Task description:
An exact copy of the entries is required, excluding any pictures.

====== Task inputs ======

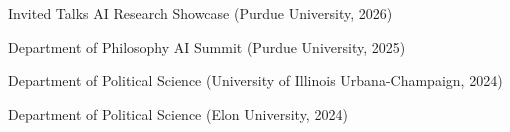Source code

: \documentclass{resume} %
\begin{document}
\begin{rSection}{Invited Talks}
AI Research Showcase (Purdue University, 2026)

Department of Philosophy AI Summit (Purdue University, 2025)

Department of Political Science (University of Illinois Urbana-Champaign, 2024)

Department of Political Science (Elon University, 2024)



\end{rSection}
\end{document}
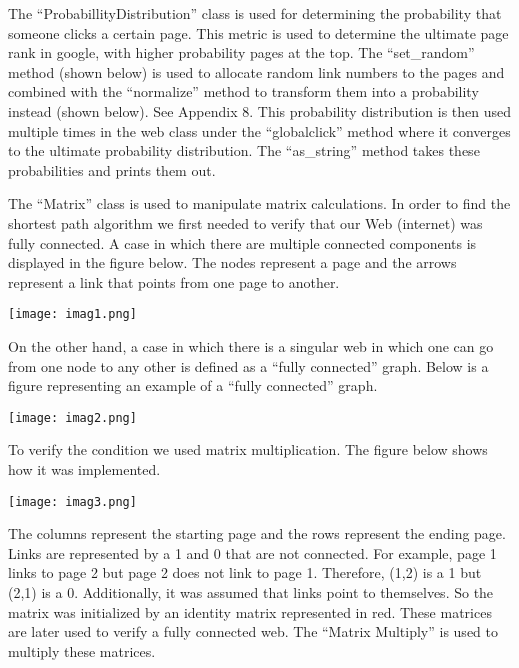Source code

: \documentclass{article}
\begin{document}
The “ProbabillityDistribution” class is used for determining the probability that someone clicks a certain page. This metric is used to determine the ultimate page rank in google, with higher probability pages at the top. The “set\_random” method (shown below) is used to allocate random link numbers to the pages and combined with the “normalize” method to transform them into a probability instead (shown below). See Appendix 8. This probability distribution is then used multiple times in the web class under the “globalclick” method where it converges to the ultimate probability distribution. The “as\_string” method takes these probabilities and prints them out.
\bigskip

\bigskip \bigskip
The “Matrix” class is used to manipulate matrix calculations. In order to find the shortest path algorithm we first needed to verify that our Web (internet) was fully connected. A case in which there are multiple connected components is displayed in the figure below. The nodes represent a page and the arrows represent a link that points from one page to another.

\begin{center}
   \texttt{[image: imag1.png]} 
\end{center}

\bigskip \bigskip \bigskip \bigskip\bigskip \bigskip \bigskip \bigskip\bigskip \bigskip \bigskip \bigskip\bigskip \bigskip
On the other hand, a case in which there is a singular web in which one can go from one node to any other is defined as a “fully connected” graph. Below is a figure representing an example of a “fully connected” graph.  \bigskip

\begin{center}
   \texttt{[image: imag2.png]} 
\end{center}

\bigskip
To verify the condition we used matrix multiplication. The figure below shows how it was implemented. 
\bigskip

\begin{center}
   \texttt{[image: imag3.png]} 
\end{center}

The columns represent the starting page and the rows represent the ending page. Links are represented by a 1 and 0 that are not connected. For example, page 1 links to page 2 but page 2 does not link to page 1. Therefore, (1,2) is a 1 but (2,1) is a 0. Additionally, it was assumed that links point to themselves.  So the matrix was initialized by an identity matrix represented in red. These matrices are later used to verify a fully connected web. The “Matrix Multiply” is used to multiply these matrices.
\bigskip\bigskip\bigskip\bigskip\bigskip\bigskip
\end{document}
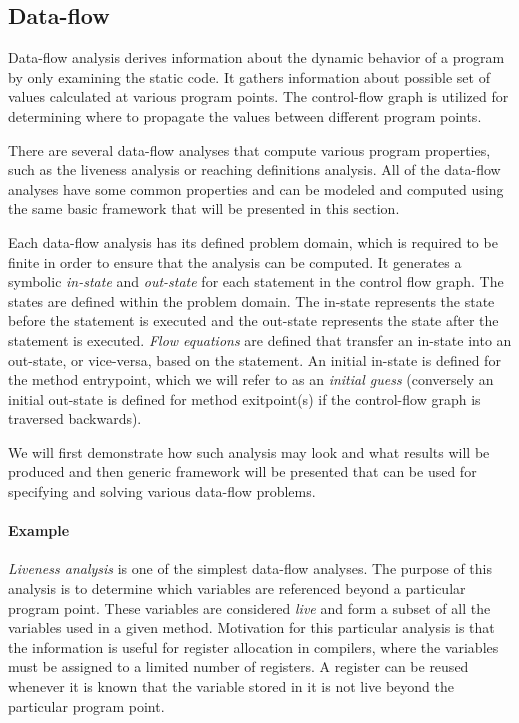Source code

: \subsection{Data-flow}

Data-flow analysis derives information about the dynamic behavior of a program by only examining the static code. It gathers information about possible set of values calculated at various program points. The control-flow graph is utilized for determining where to propagate the values between different program points.

There are several data-flow analyses that compute various program properties, such as the liveness analysis or reaching definitions analysis. All of the data-flow analyses have some common properties and can be modeled and computed using the same basic framework that will be presented in this section.

Each data-flow analysis has its defined problem domain, which is required to be finite in order to ensure that the analysis can be computed. It generates a symbolic \emph{in-state} and \emph{out-state} for each statement in the control flow graph. The states are defined within the problem domain. The in-state represents the state before the statement is executed and the out-state represents the state after the statement is executed. \emph{Flow equations} are defined that transfer an in-state into an out-state, or vice-versa, based on the statement. An initial in-state is defined for the method entrypoint, which we will refer to as an \emph{initial guess} (conversely an initial out-state is defined for method exitpoint(s) if the control-flow graph is traversed backwards).

We will first demonstrate how such analysis may look and what results will be produced and then generic framework will be presented that can be used for specifying and solving various data-flow problems.

\paragraph{Example} \emph{Liveness analysis} is one of the simplest data-flow analyses. The purpose of this analysis is to determine which variables are referenced beyond a particular program point. These variables are considered \emph{live} and form a subset of all the variables used in a given method. Motivation for this particular analysis is that the information is useful for register allocation in compilers, where the variables must be assigned to a limited number of registers. A register can be reused whenever it is known that the variable stored in it is not live beyond the particular program point.

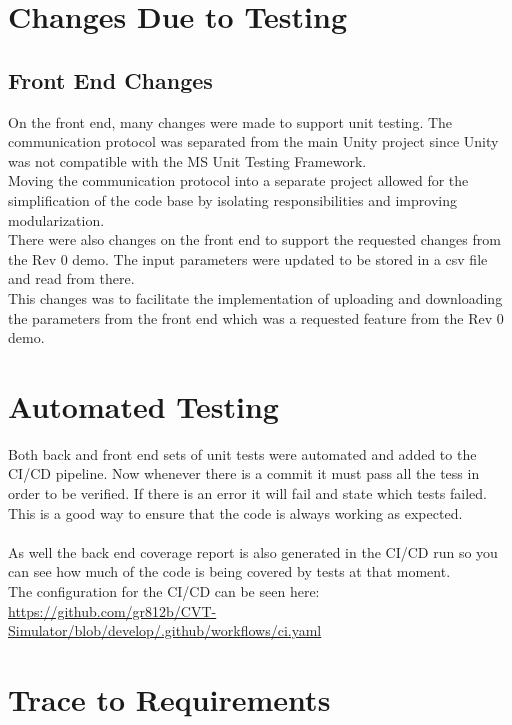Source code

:\documentclass[12pt, titlepage]{article}
\begin{document}
\section{Changes Due to Testing}


\subsection{Front End Changes}
On the front end, many changes were made to support unit testing. The communication protocol was separated from the main Unity project since Unity was not compatible with the MS Unit Testing Framework.
\\
Moving the communication protocol into a separate project allowed for the simplification of the code base by isolating responsibilities and improving modularization.
\\
There were also changes on the front end to support the requested changes from the Rev 0 demo. The input parameters were updated to be stored in a csv file and read from there.
\\
This changes was to facilitate the implementation of uploading and downloading the parameters from the front end which was a requested feature from the Rev 0 demo.

\section{Automated Testing}
Both back and front end sets of unit tests were automated and added to the CI/CD pipeline. Now whenever there is a commit it must pass all the tess in order to be verified.
If there is an error it will fail and state which tests failed. This is a good way to ensure that the code is always working as expected.\\
\\
As well the back end coverage report is also generated in the CI/CD run so you can see how much of the code is being covered by tests at that moment.
\\
The configuration for the CI/CD can be seen here: \url{https://github.com/gr812b/CVT-Simulator/blob/develop/.github/workflows/ci.yaml}
\section{Trace to Requirements}
		
\end{document}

======

Exercise output:
Source code

: \documentclass{resume} %
\begin{document}
\begin{rSection}{Invited Talks}
AI Research Showcase (Purdue University, 2026)

Department of Philosophy AI Summit (Purdue University, 2025)

Department of Political Science (University of Illinois Urbana-Champaign, 2024)

Department of Political Science (Elon University, 2024)



\end{rSection}
\end{document}
Source code

: \documentclass{article}
\begin{document}
The “ProbabillityDistribution” class is used for determining the probability that someone clicks a certain page. This metric is used to determine the ultimate page rank in google, with higher probability pages at the top. The “set\_random” method (shown below) is used to allocate random link numbers to the pages and combined with the “normalize” method to transform them into a probability instead (shown below). See Appendix 8. This probability distribution is then used multiple times in the web class under the “globalclick” method where it converges to the ultimate probability distribution. The “as\_string” method takes these probabilities and prints them out.
\bigskip

\bigskip \bigskip
The “Matrix” class is used to manipulate matrix calculations. In order to find the shortest path algorithm we first needed to verify that our Web (internet) was fully connected. A case in which there are multiple connected components is displayed in the figure below. The nodes represent a page and the arrows represent a link that points from one page to another.

\begin{center}
   \texttt{[image: imag1.png]} 
\end{center}

\bigskip \bigskip \bigskip \bigskip\bigskip \bigskip \bigskip \bigskip\bigskip \bigskip \bigskip \bigskip\bigskip \bigskip
On the other hand, a case in which there is a singular web in which one can go from one node to any other is defined as a “fully connected” graph. Below is a figure representing an example of a “fully connected” graph.  \bigskip

\begin{center}
   \texttt{[image: imag2.png]} 
\end{center}

\bigskip
To verify the condition we used matrix multiplication. The figure below shows how it was implemented. 
\bigskip

\begin{center}
   \texttt{[image: imag3.png]} 
\end{center}

The columns represent the starting page and the rows represent the ending page. Links are represented by a 1 and 0 that are not connected. For example, page 1 links to page 2 but page 2 does not link to page 1. Therefore, (1,2) is a 1 but (2,1) is a 0. Additionally, it was assumed that links point to themselves.  So the matrix was initialized by an identity matrix represented in red. These matrices are later used to verify a fully connected web. The “Matrix Multiply” is used to multiply these matrices.
\bigskip\bigskip\bigskip\bigskip\bigskip\bigskip
\end{document}
Source code

: \subsection{Data-flow}

Data-flow analysis derives information about the dynamic behavior of a program by only examining the static code. It gathers information about possible set of values calculated at various program points. The control-flow graph is utilized for determining where to propagate the values between different program points.

There are several data-flow analyses that compute various program properties, such as the liveness analysis or reaching definitions analysis. All of the data-flow analyses have some common properties and can be modeled and computed using the same basic framework that will be presented in this section.

Each data-flow analysis has its defined problem domain, which is required to be finite in order to ensure that the analysis can be computed. It generates a symbolic \emph{in-state} and \emph{out-state} for each statement in the control flow graph. The states are defined within the problem domain. The in-state represents the state before the statement is executed and the out-state represents the state after the statement is executed. \emph{Flow equations} are defined that transfer an in-state into an out-state, or vice-versa, based on the statement. An initial in-state is defined for the method entrypoint, which we will refer to as an \emph{initial guess} (conversely an initial out-state is defined for method exitpoint(s) if the control-flow graph is traversed backwards).

We will first demonstrate how such analysis may look and what results will be produced and then generic framework will be presented that can be used for specifying and solving various data-flow problems.

\paragraph{Example} \emph{Liveness analysis} is one of the simplest data-flow analyses. The purpose of this analysis is to determine which variables are referenced beyond a particular program point. These variables are considered \emph{live} and form a subset of all the variables used in a given method. Motivation for this particular analysis is that the information is useful for register allocation in compilers, where the variables must be assigned to a limited number of registers. A register can be reused whenever it is known that the variable stored in it is not live beyond the particular program point.

Source code

:\documentclass[12pt, titlepage]{article}
\begin{document}
\section{Changes Due to Testing}


\subsection{Front End Changes}
On the front end, many changes were made to support unit testing. The communication protocol was separated from the main Unity project since Unity was not compatible with the MS Unit Testing Framework.
\\
Moving the communication protocol into a separate project allowed for the simplification of the code base by isolating responsibilities and improving modularization.
\\
There were also changes on the front end to support the requested changes from the Rev 0 demo. The input parameters were updated to be stored in a csv file and read from there.
\\
This changes was to facilitate the implementation of uploading and downloading the parameters from the front end which was a requested feature from the Rev 0 demo.

\section{Automated Testing}
Both back and front end sets of unit tests were automated and added to the CI/CD pipeline. Now whenever there is a commit it must pass all the tess in order to be verified.
If there is an error it will fail and state which tests failed. This is a good way to ensure that the code is always working as expected.\\
\\
As well the back end coverage report is also generated in the CI/CD run so you can see how much of the code is being covered by tests at that moment.
\\
The configuration for the CI/CD can be seen here: \url{https://github.com/gr812b/CVT-Simulator/blob/develop/.github/workflows/ci.yaml}
\section{Trace to Requirements}
		
\end{document}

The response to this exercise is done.